Your goal:
All lines in the records that carry the string "container" are to be shown.

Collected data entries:
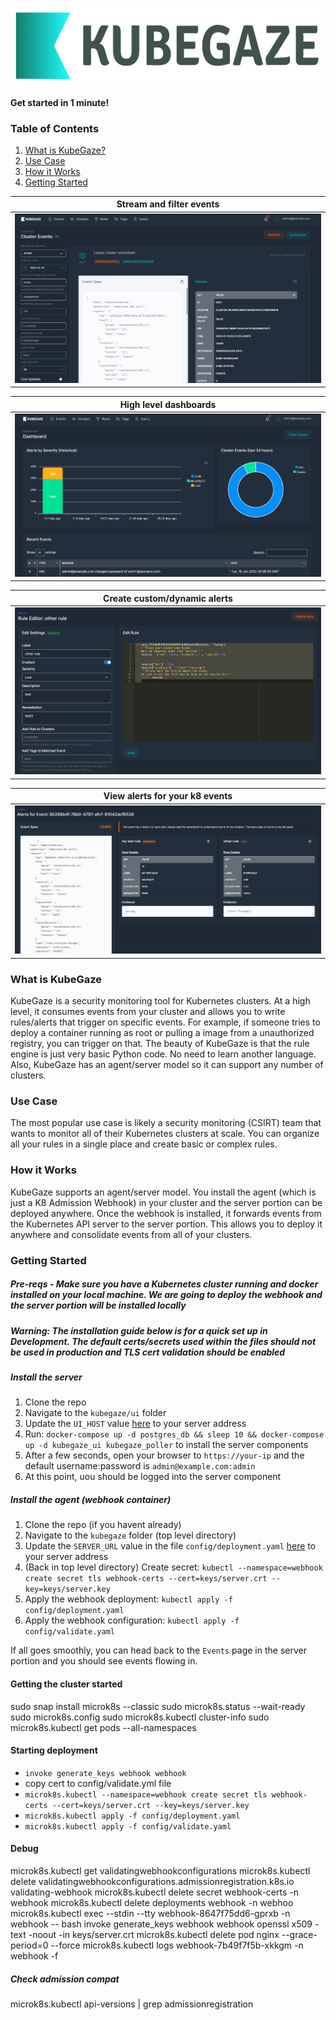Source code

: <p align="center">
  <img height="120px" src="https://github.com/bmarsh9/kubegaze/blob/18df6b7e0d565c8f41fc4600c229811c56b2f2b7/ui/app/static/img/kubegaze_full.png" alt="Logo"/>
</p>

#### Get started in 1 minute!

### Table of Contents
1. [What is KubeGaze?](#what-is-kubegaze)
2. [Use Case](#use-case)
3. [How it Works](#how-it-works)
4. [Getting Started](#getting-started)

Stream and filter events          |  
:-------------------------:|
![](ui/app/static/img/kubegaze_2.PNG)  |

High level dashboards          |  
:-------------------------:|
![](ui/app/static/img/kubegaze_1.PNG)  |

Create custom/dynamic alerts          |  
:-------------------------:|
![](ui/app/static/img/kubegaze_3.PNG)  |

View alerts for your k8 events          |  
:-------------------------:|
![](ui/app/static/img/kubegaze_4.PNG)  |

### What is KubeGaze

KubeGaze is a security monitoring tool for Kubernetes clusters. At a high level, it consumes events from your cluster and allows you to write rules/alerts that trigger on specific events. For example, if someone tries to deploy a container running as root or pulling a image from a unauthorized registry, you can trigger on that. The beauty of KubeGaze is that the rule engine is just very basic Python code. No need to learn another language. Also, KubeGaze has an agent/server model so it can support any number of clusters.

### Use Case

The most popular use case is likely a security monitoring (CSIRT) team that wants to monitor all of their Kubernetes clusters at scale. You can organize all your rules in a single place and create basic or complex rules.

### How it Works

KubeGaze supports an agent/server model. You install the agent (which is just a K8 Admission Webhook) in your cluster and the server portion can be deployed anywhere. Once the webhook is installed, it forwards events from the Kubernetes API server to the server portion. This allows you to deploy it anywhere and consolidate events from all of your clusters.

### Getting Started

##### Pre-reqs - Make sure you have a Kubernetes cluster running and docker installed on your local machine. We are going to deploy the webhook and the server portion will be installed locally

##### Warning: The installation guide below is for a quick set up in Development. The default certs/secrets used within the files should not be used in production and TLS cert validation should be enabled 

##### Install the server
1. Clone the repo
2. Navigate to the `kubegaze/ui` folder
3. Update the `UI_HOST` value [here](https://github.com/bmarsh9/kubegaze/blob/main/ui/docker-compose.yml#L37) to your server address
4. Run: `docker-compose up -d postgres_db && sleep 10 && docker-compose up -d kubegaze_ui kubegaze_poller` to install the server components
5. After a few seconds, open your browser to `https://your-ip` and the default username:password is `admin@example.com:admin`
6. At this point, uou should be logged into the server component

##### Install the agent (webhook container)
1. Clone the repo (if you havent already)
2. Navigate to the `kubegaze` folder (top level directory)
3. Update the `SERVER_URL` value in the file `config/deployment.yaml` [here](https://github.com/bmarsh9/kubegaze/blob/main/config/deployment.yaml#L49) to your server address
4. (Back in top level directory) Create secret: `kubectl --namespace=webhook create secret tls webhook-certs --cert=keys/server.crt --key=keys/server.key`
5. Apply the webhook deployment: `kubectl apply -f config/deployment.yaml`
6. Apply the webhook configuration: `kubectl apply -f config/validate.yaml`

If all goes smoothly, you can head back to the `Events` page in the server portion and you should see events flowing in.

#### Getting the cluster started
sudo snap install microk8s --classic
sudo microk8s.status --wait-ready
sudo microk8s.config
sudo microk8s.kubectl cluster-info
sudo microk8s.kubectl get pods --all-namespaces

#### Starting deployment
- `invoke generate_keys webhook webhook`
- copy cert to config/validate.yml file
- `microk8s.kubectl --namespace=webhook create secret tls webhook-certs --cert=keys/server.crt --key=keys/server.key`
- `microk8s.kubectl apply -f config/deployment.yaml`
- `microk8s.kubectl apply -f config/validate.yaml`

#### Debug
microk8s.kubectl get validatingwebhookconfigurations
microk8s.kubectl delete validatingwebhookconfigurations.admissionregistration.k8s.io validating-webhook
microk8s.kubectl delete secret webhook-certs -n webhook
microk8s.kubectl delete deployments webhook -n webhoo
microk8s.kubectl exec --stdin --tty webhook-8647f75dd6-gprxb -n webhook -- bash
invoke generate_keys webhook webhook
openssl x509 -text -noout -in keys/server.crt
microk8s.kubectl delete pod nginx --grace-period=0 --force
microk8s.kubectl logs webhook-7b49f7f5b-xkkgm -n webhook -f

##### Check admission compat
microk8s.kubectl api-versions | grep admissionregistration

Response to the task:
KubeGaze is a security monitoring tool for Kubernetes clusters. At a high level, it consumes events from your cluster and allows you to write rules/alerts that trigger on specific events. For example, if someone tries to deploy a container running as root or pulling a image from a unauthorized registry, you can trigger on that. The beauty of KubeGaze is that the rule engine is just very basic Python code. No need to learn another language. Also, KubeGaze has an agent/server model so it can support any number of clusters.
##### Install the agent (webhook container)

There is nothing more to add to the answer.